Start of Block
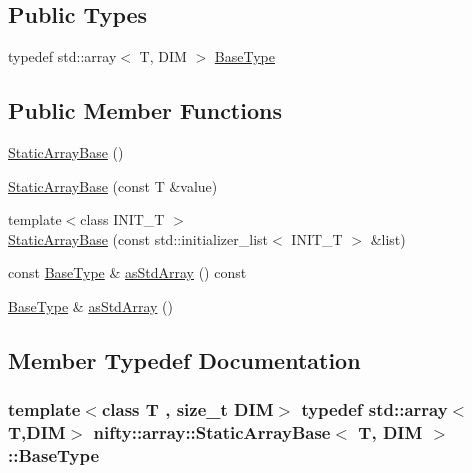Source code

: \subsection*{Public Types}
\begin{DoxyCompactItemize}
\item 
typedef std\+::array$<$ T, D\+I\+M $>$ \hyperlink{classnifty_1_1array_1_1StaticArrayBase_a3f376d2a24fad3a47021c36657494759}{Base\+Type}
\end{DoxyCompactItemize}
\subsection*{Public Member Functions}
\begin{DoxyCompactItemize}
\item 
\hyperlink{classnifty_1_1array_1_1StaticArrayBase_ab15a9b2d0259a54795ffc5aac8d62e50}{Static\+Array\+Base} ()
\item 
\hyperlink{classnifty_1_1array_1_1StaticArrayBase_aa798253fef388d6c0d0fd3d436784e79}{Static\+Array\+Base} (const T \&value)
\item 
{\footnotesize template$<$class I\+N\+I\+T\+\_\+\+T $>$ }\\\hyperlink{classnifty_1_1array_1_1StaticArrayBase_a6d8d83f91ab1ba26d94d9a5915f98bb0}{Static\+Array\+Base} (const std\+::initializer\+\_\+list$<$ I\+N\+I\+T\+\_\+\+T $>$ \&list)
\item 
const \hyperlink{classnifty_1_1array_1_1StaticArrayBase_a3f376d2a24fad3a47021c36657494759}{Base\+Type} \& \hyperlink{classnifty_1_1array_1_1StaticArrayBase_ad4a33e73ab03d344489c81af7108773d}{as\+Std\+Array} () const 
\item 
\hyperlink{classnifty_1_1array_1_1StaticArrayBase_a3f376d2a24fad3a47021c36657494759}{Base\+Type} \& \hyperlink{classnifty_1_1array_1_1StaticArrayBase_a205328f2e3ad922e007afe0f9f3e819b}{as\+Std\+Array} ()
\end{DoxyCompactItemize}


\subsection{Member Typedef Documentation}
\hypertarget{classnifty_1_1array_1_1StaticArrayBase_a3f376d2a24fad3a47021c36657494759}{}
\subsubsection[{Base\+Type}]{\setlength{\rightskip}{0pt plus 5cm}template$<$class T , size\+\_\+t D\+I\+M$>$ typedef std\+::array$<$T,D\+I\+M$>$ {\bf nifty\+::array\+::\+Static\+Array\+Base}$<$ T, D\+I\+M $>$\+::{\bf Base\+Type}}\label{classnifty_1_1array_1_1StaticArrayBase_a3f376d2a24fad3a47021c36657494759}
End of Block
Above are some records. Report the number of their lines that include "Public", and add nothing else.

2